How to compare holiday loans
When it comes to comparing holiday loans, there are several factors to consider.
- Interest rates. The interest rate determines how much you'll pay in addition to the loan amount over the life of the loan. Look for the lowest rate possible to save money.
- Loan term. The loan term determines how long you'll have to repay the loan. A shorter loan term means higher monthly payments but less interest paid overall whereas a lower rate over a longer term means lower monthly payments but paying more interest in total.
- Fees. Some lenders charge fees, such as establishment and early repayment fees, which can add to the cost of your holiday loan.
- Collateral requirements. Holiday loans can be secured or unsecured. Secured loans require collateral, while unsecured loans do not. Consider your options and choose the loan type that suits your needs. In general secured loans have lower interest rates.
Pros and cons
- Go on your dream holiday. Holiday loans can cover the costs associated with your trip, allowing you to travel without worrying about finances (so long as you can afford the repayments).
- Flexibility. Some lenders offer competitive interest rates and flexible repayment terms for their holiday loans.

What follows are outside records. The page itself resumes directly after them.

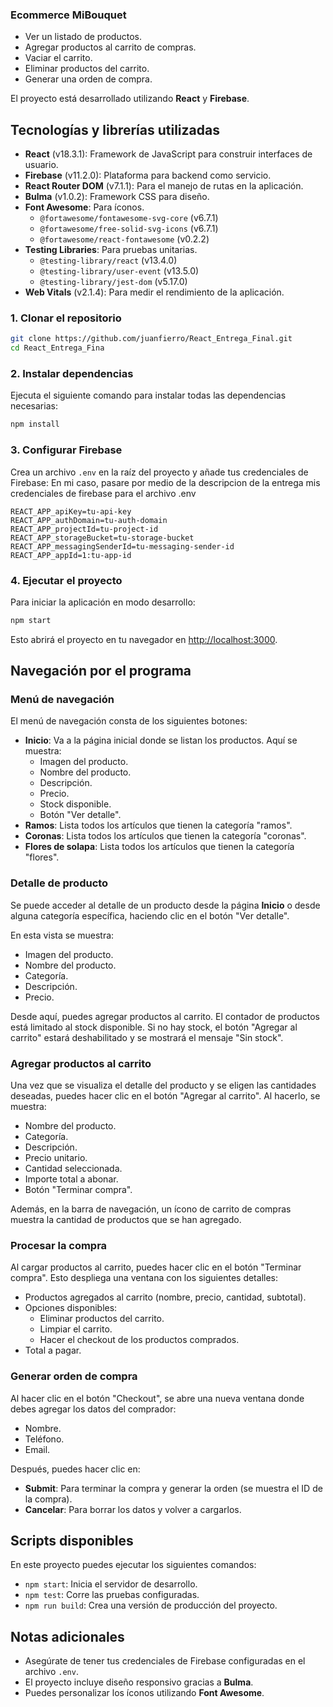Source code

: 
### Ecommerce MiBouquet

- Ver un listado de productos.
- Agregar productos al carrito de compras.
- Vaciar el carrito.
- Eliminar productos del carrito.
- Generar una orden de compra.

El proyecto está desarrollado utilizando **React** y **Firebase**.

## Tecnologías y librerías utilizadas

- **React** (v18.3.1): Framework de JavaScript para construir interfaces de usuario.
- **Firebase** (v11.2.0): Plataforma para backend como servicio.
- **React Router DOM** (v7.1.1): Para el manejo de rutas en la aplicación.
- **Bulma** (v1.0.2): Framework CSS para diseño.
- **Font Awesome**: Para íconos.
  - `@fortawesome/fontawesome-svg-core` (v6.7.1)
  - `@fortawesome/free-solid-svg-icons` (v6.7.1)
  - `@fortawesome/react-fontawesome` (v0.2.2)
- **Testing Libraries**: Para pruebas unitarias.
  - `@testing-library/react` (v13.4.0)
  - `@testing-library/user-event` (v13.5.0)
  - `@testing-library/jest-dom` (v5.17.0)
- **Web Vitals** (v2.1.4): Para medir el rendimiento de la aplicación.


### 1. Clonar el repositorio
```bash
git clone https://github.com/juanfierro/React_Entrega_Final.git
cd React_Entrega_Fina
```

### 2. Instalar dependencias
Ejecuta el siguiente comando para instalar todas las dependencias necesarias:
```bash
npm install
```

### 3. Configurar Firebase
Crea un archivo `.env` en la raíz del proyecto y añade tus credenciales de Firebase:
En mi caso, pasare por medio de la descripcion de la entrega mis credenciales de firebase para
el archivo .env
```env
REACT_APP_apiKey=tu-api-key
REACT_APP_authDomain=tu-auth-domain
REACT_APP_projectId=tu-project-id
REACT_APP_storageBucket=tu-storage-bucket
REACT_APP_messagingSenderId=tu-messaging-sender-id
REACT_APP_appId=1:tu-app-id
```

### 4. Ejecutar el proyecto
Para iniciar la aplicación en modo desarrollo:
```bash
npm start
```
Esto abrirá el proyecto en tu navegador en [http://localhost:3000](http://localhost:3000).

## Navegación por el programa

### Menú de navegación
El menú de navegación consta de los siguientes botones:

- **Inicio**: Va a la página inicial donde se listan los productos. Aquí se muestra:
  - Imagen del producto.
  - Nombre del producto.
  - Descripción.
  - Precio.
  - Stock disponible.
  - Botón "Ver detalle".
- **Ramos**: Lista todos los artículos que tienen la categoría "ramos".
- **Coronas**: Lista todos los artículos que tienen la categoría "coronas".
- **Flores de solapa**: Lista todos los artículos que tienen la categoría "flores".


### Detalle de producto
Se puede acceder al detalle de un producto desde la página **Inicio** o desde alguna categoría específica, haciendo clic en el botón "Ver detalle".

En esta vista se muestra:
- Imagen del producto.
- Nombre del producto.
- Categoría.
- Descripción.
- Precio.

Desde aquí, puedes agregar productos al carrito. El contador de productos está limitado al stock disponible. Si no hay stock, el botón "Agregar al carrito" estará deshabilitado y se mostrará el mensaje "Sin stock".


### Agregar productos al carrito
Una vez que se visualiza el detalle del producto y se eligen las cantidades deseadas, puedes hacer clic en el botón "Agregar al carrito". Al hacerlo, se muestra:
- Nombre del producto.
- Categoría.
- Descripción.
- Precio unitario.
- Cantidad seleccionada.
- Importe total a abonar.
- Botón "Terminar compra".

Además, en la barra de navegación, un ícono de carrito de compras muestra la cantidad de productos que se han agregado.

### Procesar la compra
Al cargar productos al carrito, puedes hacer clic en el botón "Terminar compra". Esto despliega una ventana con los siguientes detalles:
- Productos agregados al carrito (nombre, precio, cantidad, subtotal).
- Opciones disponibles:
  - Eliminar productos del carrito.
  - Limpiar el carrito.
  - Hacer el checkout de los productos comprados.
- Total a pagar.

### Generar orden de compra
Al hacer clic en el botón "Checkout", se abre una nueva ventana donde debes agregar los datos del comprador:
- Nombre.
- Teléfono.
- Email.

Después, puedes hacer clic en:
- **Submit**: Para terminar la compra y generar la orden (se muestra el ID de la compra).
- **Cancelar**: Para borrar los datos y volver a cargarlos.

## Scripts disponibles

En este proyecto puedes ejecutar los siguientes comandos:

- `npm start`: Inicia el servidor de desarrollo.
- `npm test`: Corre las pruebas configuradas.
- `npm run build`: Crea una versión de producción del proyecto.

## Notas adicionales

- Asegúrate de tener tus credenciales de Firebase configuradas en el archivo `.env`.
- El proyecto incluye diseño responsivo gracias a **Bulma**.
- Puedes personalizar los íconos utilizando **Font Awesome**.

- Interest. How much the loan will cost depends on how much you want to borrow, from where, and what your credit score is like.
- Penalties impact your credit score. Late payments can incur fees and negatively impact your credit score, making it more difficult to get credit in future.
- Build up of debt. Taking out a loan can lead to long-term debt if not managed properly.
What you need to apply for a holiday loan
Eligibility requirements for holiday loans vary depending on the lender and the type of loan you're applying for. These are some of the common requirements you may need to meet.
- Age. You must be over 18 years old to apply for a loan or any sort, including loans for a holiday.
- Income. You'll need to have a steady income to show that you can afford to repay the loan.
- Credit score. Lenders check your credit score to determine your eligibility for a loan. A higher credit score may increase your chances of being approved and make you eligible for lower rates.
- Employment. You'll need to provide information about your employment status, including your job title, employer, and length of employment.
In addition to meeting these eligibility requirements, you'll also need to provide documentation and proof.
- Identification. Typically government-issued ID, such as a driver's licence or passport.
- Proof of income. Payslips or tax returns as evidence you can repay the loan.
- Bank statements. To verify deposits and expenses.
- Proof of address. For example, a recently-issued utility bill showing your current address.
Can I get a holiday loan with bad credit?
Yes. There are lenders that consider holiday loan applications from people with bad credit, although interest rates are higher.
Can I use a holiday loan for anything other than travel expenses?
Yes. A holiday loan is just another name for a personal loan. Unsecured personal loans can be used for various purposes, not just travel.